Из романа Михаила Булгакова «Белая гвардия»: «Всю свою жизнь до 1914 года Козырь был сельским учителем. В четырнадцатом году попал на войну в драгунский полк и к 1917 году был произведен в офицеры. А рассвет четырнадцатого декабря восемнадцатого года под оконцем застал Козыря полковником петлюровской армии, и никто в мире (и менее всего сам Козырь) не мог бы сказать, как это случилось. А произошло это потому, что война для него, Козыря, была призванием, а учительство – лишь долгой и крупной ошибкой. Так, впрочем, чаще всего и бывает в нашей жизни. Целых лет двадцать человек занимается каким-нибудь делом, например, читает римское право, а на двадцать первом – вдруг оказывается, что римское право ни при чем, что он даже не понимает его и не любит, а на самом деле он тонкий садовод и горит любовью к цветам. Происходит это, надо полагать, от несовершенства нашего социального строя, при котором люди сплошь и рядом попадают на свое место только к концу жизни. Козырь попал к сорока пяти годам. А до тех пор был плохим учителем, жестоким и скучным»[1379].
Прототипом булгаковского героя Козыря-Ляшко был петлюровский атаман Олесь (Алексей) Козырь-Зирка («зирка» по-украински – звезда). Он был личностью легендарной. В глазах своих казаков бывший сельский учитель казался таким культурным и образованным человеком, что его считали графом. На самом деле он был сыном зажиточного казака и действительно получил приличное образование в реальном училище Александровска. На руках у Козыря-Зирки были татуировки, что в те времена определенно указывало на связь с преступным миром. Однако достоверных сведений о его уголовном прошлом тоже нет.

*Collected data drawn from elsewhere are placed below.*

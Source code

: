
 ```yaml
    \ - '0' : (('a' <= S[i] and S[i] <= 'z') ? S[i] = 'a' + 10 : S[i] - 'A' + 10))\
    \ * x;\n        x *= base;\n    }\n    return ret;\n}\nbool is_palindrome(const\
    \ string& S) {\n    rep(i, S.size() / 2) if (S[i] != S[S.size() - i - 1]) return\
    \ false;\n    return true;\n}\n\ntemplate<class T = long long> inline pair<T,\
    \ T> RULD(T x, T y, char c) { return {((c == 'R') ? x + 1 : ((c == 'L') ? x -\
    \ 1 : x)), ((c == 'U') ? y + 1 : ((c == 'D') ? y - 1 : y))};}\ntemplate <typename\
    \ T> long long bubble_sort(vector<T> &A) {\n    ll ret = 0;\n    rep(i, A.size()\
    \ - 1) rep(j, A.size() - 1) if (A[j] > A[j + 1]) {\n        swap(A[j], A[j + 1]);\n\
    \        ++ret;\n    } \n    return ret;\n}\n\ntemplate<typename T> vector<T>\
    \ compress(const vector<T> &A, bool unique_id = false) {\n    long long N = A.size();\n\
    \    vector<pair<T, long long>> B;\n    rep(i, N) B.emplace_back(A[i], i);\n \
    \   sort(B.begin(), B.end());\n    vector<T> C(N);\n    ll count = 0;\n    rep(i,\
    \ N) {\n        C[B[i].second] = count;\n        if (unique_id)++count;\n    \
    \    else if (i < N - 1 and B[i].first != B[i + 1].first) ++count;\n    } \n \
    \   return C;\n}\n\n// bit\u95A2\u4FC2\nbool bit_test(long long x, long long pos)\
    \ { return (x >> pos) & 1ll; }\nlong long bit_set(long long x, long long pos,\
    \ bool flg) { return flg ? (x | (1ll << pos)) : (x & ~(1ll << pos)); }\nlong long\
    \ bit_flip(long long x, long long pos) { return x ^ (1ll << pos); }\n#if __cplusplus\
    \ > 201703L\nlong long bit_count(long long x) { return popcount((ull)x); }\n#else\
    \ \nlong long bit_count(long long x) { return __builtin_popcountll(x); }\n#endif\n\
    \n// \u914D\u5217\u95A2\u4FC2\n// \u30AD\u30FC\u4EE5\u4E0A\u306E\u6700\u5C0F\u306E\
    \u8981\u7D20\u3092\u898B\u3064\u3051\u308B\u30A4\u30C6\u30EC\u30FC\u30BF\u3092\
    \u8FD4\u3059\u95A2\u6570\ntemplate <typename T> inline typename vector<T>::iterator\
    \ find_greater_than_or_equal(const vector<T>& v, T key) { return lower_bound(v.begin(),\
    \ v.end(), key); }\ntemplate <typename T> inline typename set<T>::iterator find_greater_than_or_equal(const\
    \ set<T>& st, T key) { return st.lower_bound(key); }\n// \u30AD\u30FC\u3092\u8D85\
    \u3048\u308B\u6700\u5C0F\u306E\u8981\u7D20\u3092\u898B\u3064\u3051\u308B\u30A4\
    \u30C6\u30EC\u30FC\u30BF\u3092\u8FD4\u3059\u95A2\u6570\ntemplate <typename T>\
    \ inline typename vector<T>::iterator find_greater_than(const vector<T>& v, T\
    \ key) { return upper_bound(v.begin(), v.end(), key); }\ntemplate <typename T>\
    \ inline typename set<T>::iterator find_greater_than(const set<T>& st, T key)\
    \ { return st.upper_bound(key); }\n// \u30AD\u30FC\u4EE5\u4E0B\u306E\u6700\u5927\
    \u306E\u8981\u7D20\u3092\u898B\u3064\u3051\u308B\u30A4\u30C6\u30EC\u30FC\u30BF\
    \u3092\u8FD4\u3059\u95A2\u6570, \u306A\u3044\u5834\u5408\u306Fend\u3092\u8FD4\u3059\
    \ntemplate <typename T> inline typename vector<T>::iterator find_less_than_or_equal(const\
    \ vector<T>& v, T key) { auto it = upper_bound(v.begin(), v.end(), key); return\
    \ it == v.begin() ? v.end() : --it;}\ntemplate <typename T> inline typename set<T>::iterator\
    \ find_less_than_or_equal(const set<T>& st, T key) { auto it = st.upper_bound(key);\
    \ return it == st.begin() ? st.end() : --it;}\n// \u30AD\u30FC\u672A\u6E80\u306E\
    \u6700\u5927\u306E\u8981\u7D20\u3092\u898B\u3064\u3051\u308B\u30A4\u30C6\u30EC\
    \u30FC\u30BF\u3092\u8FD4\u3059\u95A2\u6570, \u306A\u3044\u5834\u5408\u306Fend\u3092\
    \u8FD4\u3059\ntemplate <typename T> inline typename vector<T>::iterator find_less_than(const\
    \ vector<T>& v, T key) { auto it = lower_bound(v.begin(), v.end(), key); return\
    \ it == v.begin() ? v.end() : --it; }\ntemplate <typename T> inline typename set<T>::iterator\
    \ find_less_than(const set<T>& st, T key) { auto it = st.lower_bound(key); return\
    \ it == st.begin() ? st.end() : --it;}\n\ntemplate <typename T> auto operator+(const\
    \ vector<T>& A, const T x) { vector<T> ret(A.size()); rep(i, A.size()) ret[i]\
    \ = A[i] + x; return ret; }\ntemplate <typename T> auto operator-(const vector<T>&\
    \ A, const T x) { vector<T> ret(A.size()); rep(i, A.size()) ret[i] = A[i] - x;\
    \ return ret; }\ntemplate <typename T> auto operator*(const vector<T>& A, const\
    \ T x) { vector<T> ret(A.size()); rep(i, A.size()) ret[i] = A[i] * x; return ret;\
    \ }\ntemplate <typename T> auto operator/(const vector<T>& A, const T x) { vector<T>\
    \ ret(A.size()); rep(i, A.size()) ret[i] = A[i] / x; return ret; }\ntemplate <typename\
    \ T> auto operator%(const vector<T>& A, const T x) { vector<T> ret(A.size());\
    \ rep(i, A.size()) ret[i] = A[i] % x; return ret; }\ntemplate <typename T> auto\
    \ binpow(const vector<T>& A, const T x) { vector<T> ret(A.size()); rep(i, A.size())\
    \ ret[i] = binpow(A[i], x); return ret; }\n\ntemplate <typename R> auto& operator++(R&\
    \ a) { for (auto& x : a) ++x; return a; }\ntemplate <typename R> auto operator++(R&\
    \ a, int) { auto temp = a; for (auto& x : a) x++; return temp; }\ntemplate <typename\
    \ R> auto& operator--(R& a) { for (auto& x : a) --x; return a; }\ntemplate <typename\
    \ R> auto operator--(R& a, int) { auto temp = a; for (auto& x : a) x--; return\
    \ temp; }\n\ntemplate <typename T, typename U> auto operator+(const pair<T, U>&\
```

Олесь Козырь-Зирка был довольно молодым (немного за тридцать) красавцем, «жгучим брюнетом цыганского пошиба»[1380]. К Овручу он подошел 16 декабря 1918 года с большим и хорошо вооруженным «партизанским» отрядом, в его распоряжении была даже тяжелая артиллерия. Овруч – один из древнейших восточнославянских городов, известный еще с X века, со времен Святослава Игоревича и Владимира Святославича. Но в 1919 году это было скорее еврейское местечко. Из 10 000 жителей две трети составляли евреи.
Первым делом атаман велел арестовать и привести к нему раввина. Козырь-Зирка допросил его, а затем неожиданно отпустил, сказав: «Я знаю, что ты большевик, что все твои родные – большевики, что все жиды – большевики. Знай же, что я всех жидов в городе истреблю. Собери их по синагогам и предупреди об этом»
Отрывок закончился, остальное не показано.